Question

A glass prism of angle $A=60^{^\circ }$ gives a minimum angle of deviation $\theta = 3 0^{^\circ }$ with the maximum error of $1^{^\circ }$ when a beam of parallel light passed through the prism during an experiment.

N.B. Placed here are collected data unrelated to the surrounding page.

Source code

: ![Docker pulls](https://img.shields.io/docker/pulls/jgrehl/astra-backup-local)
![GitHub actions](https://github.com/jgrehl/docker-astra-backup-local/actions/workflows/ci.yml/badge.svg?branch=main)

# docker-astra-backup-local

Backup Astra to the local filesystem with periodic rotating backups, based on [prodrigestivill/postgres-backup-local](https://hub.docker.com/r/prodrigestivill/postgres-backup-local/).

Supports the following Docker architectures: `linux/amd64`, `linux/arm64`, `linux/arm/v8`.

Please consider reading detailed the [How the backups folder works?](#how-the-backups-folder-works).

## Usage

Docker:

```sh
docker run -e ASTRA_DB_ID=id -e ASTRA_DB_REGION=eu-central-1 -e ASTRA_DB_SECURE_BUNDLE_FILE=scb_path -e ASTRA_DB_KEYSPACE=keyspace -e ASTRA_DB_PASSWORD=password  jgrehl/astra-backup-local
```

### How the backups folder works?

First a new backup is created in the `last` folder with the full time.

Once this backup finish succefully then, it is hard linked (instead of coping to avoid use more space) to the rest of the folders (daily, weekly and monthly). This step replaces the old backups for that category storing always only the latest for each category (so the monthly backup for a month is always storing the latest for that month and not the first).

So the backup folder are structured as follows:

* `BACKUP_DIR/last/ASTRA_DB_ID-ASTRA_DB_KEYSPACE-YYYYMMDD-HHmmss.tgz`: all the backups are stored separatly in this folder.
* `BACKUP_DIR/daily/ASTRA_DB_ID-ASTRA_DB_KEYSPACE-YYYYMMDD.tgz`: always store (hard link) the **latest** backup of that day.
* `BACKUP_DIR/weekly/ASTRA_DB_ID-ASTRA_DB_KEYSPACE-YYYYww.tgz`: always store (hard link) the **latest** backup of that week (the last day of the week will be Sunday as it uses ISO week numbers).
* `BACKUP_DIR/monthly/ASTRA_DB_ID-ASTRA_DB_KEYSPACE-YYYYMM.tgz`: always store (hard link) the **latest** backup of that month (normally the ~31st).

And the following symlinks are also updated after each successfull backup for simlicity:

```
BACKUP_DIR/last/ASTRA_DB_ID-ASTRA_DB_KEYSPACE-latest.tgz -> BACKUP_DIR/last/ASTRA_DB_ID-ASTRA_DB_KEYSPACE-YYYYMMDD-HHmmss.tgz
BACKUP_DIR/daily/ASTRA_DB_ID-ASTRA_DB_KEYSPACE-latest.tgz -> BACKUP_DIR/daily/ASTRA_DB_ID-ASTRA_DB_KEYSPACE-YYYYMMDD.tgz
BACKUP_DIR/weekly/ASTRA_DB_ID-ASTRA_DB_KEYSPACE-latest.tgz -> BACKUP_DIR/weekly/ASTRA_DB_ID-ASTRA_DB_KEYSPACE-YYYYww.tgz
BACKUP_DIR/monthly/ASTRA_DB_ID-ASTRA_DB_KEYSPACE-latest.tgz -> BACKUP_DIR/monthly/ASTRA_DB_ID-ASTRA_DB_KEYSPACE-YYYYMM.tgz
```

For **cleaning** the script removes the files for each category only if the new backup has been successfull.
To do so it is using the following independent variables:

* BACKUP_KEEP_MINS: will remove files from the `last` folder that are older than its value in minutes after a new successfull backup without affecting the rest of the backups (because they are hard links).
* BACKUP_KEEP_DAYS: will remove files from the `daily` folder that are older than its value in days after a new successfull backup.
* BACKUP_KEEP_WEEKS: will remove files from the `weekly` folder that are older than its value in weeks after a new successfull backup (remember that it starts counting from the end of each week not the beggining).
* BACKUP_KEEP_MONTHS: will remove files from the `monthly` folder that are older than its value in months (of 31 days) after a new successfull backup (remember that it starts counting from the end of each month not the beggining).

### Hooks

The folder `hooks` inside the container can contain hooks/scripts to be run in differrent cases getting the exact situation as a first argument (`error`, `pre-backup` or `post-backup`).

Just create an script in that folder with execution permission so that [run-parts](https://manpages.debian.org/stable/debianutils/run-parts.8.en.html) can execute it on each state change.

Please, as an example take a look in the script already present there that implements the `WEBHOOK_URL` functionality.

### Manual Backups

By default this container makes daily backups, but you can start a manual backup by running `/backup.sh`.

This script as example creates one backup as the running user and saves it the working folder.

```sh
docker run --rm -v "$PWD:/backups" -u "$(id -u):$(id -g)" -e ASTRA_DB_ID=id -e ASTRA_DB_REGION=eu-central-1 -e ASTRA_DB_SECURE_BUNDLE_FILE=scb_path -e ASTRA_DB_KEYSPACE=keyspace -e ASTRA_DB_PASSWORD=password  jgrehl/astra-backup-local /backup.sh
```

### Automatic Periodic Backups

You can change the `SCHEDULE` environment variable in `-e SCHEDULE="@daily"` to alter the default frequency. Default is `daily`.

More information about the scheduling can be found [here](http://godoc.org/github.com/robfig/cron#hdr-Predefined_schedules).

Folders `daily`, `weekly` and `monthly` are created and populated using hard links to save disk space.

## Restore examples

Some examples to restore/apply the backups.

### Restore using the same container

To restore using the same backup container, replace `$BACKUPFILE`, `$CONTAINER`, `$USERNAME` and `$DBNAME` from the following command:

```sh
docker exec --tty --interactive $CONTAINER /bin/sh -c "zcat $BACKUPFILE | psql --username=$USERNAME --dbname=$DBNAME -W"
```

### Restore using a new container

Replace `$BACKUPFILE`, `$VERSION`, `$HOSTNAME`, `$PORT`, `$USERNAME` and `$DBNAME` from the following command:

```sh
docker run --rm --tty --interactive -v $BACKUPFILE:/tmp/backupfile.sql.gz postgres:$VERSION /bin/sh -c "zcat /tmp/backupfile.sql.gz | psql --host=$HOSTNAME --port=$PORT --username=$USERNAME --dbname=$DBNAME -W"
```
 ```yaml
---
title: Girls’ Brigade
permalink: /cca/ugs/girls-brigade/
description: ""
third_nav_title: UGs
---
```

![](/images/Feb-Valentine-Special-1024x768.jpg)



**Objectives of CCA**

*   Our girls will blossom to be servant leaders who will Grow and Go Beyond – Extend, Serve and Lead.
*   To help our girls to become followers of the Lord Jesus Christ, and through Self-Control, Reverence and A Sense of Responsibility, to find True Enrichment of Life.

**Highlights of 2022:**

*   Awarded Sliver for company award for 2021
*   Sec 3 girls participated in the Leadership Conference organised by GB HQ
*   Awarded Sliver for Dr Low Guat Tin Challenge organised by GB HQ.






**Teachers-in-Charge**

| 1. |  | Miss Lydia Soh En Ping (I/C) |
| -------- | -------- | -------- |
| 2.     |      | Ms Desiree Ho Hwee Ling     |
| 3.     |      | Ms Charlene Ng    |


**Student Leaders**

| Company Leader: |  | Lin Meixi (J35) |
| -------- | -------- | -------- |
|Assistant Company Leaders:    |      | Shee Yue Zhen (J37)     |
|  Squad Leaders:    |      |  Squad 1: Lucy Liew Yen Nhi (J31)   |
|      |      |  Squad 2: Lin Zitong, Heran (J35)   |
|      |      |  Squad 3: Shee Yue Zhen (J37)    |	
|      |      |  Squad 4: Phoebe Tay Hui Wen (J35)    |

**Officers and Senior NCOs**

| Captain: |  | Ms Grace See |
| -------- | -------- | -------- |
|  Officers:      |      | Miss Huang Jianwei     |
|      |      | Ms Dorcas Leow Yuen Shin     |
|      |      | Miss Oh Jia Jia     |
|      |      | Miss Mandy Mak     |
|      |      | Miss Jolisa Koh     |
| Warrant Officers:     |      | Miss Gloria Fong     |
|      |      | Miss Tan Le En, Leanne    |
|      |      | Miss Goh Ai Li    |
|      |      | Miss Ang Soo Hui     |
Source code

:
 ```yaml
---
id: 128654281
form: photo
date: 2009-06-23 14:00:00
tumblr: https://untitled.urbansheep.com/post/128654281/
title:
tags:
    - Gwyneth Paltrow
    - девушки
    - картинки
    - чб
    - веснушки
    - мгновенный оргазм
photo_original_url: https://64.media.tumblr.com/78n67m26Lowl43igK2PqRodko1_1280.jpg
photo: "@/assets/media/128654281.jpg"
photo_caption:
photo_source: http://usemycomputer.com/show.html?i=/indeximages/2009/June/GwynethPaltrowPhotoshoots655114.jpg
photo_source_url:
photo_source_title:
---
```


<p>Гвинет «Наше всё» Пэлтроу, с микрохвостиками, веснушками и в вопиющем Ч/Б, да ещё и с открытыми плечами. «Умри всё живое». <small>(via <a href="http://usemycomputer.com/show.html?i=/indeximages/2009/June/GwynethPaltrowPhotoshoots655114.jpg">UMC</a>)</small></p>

The permissible error in the measurement of refractive index $\mu $ of the material of the prism is :

• A. $\frac{1 0 0 \pi }{1 8 0} \text{\%}$
• B. $\frac{5 \pi }{1 8 0} \text{\%}$
• C. $\frac{5 0 \pi }{1 8 0} \text{\%}$
• D. $\frac{5 \pi }{1 8} \text{\%}$

Answer 1

Answer: (D)

$\mu=\frac{\sin \left(\frac{\delta+ A }{2}\right)}{\left(\sin \left(\frac{ A }{2}\right)\right)},$ where $\delta$ is the minimum deviation , where $\delta$ is the minimum deviation
$\frac{\text{d} \mu }{\text{dδ}}=\frac{cos \left(\frac{\delta + A}{2}\right)}{\text{2sin} \left(\frac{\text{A}}{2}\right)}$
$\Rightarrow \frac{\text{d} \mu }{\mu }=\frac{\text{cos } \left(\frac{\delta + A}{2}\right)}{\text{2sin } \left(\frac{\delta + A}{2}\right)}d\delta$
$\Rightarrow \frac{\text{d} \mu }{\mu }=\frac{1}{2}\text{cot}\left(\frac{\delta + A}{2}\right)\text{dδ}$
$\left(\frac{\delta + A}{2}\right)=45^\circ $
$\Rightarrow \frac{\text{d} \mu }{\mu }\times 100=\frac{1}{2}\text{cot}\left(45 ^\circ \right)\frac{\pi }{180}\times 100$
Percentage error $= \frac{5 \pi }{1 8\%}$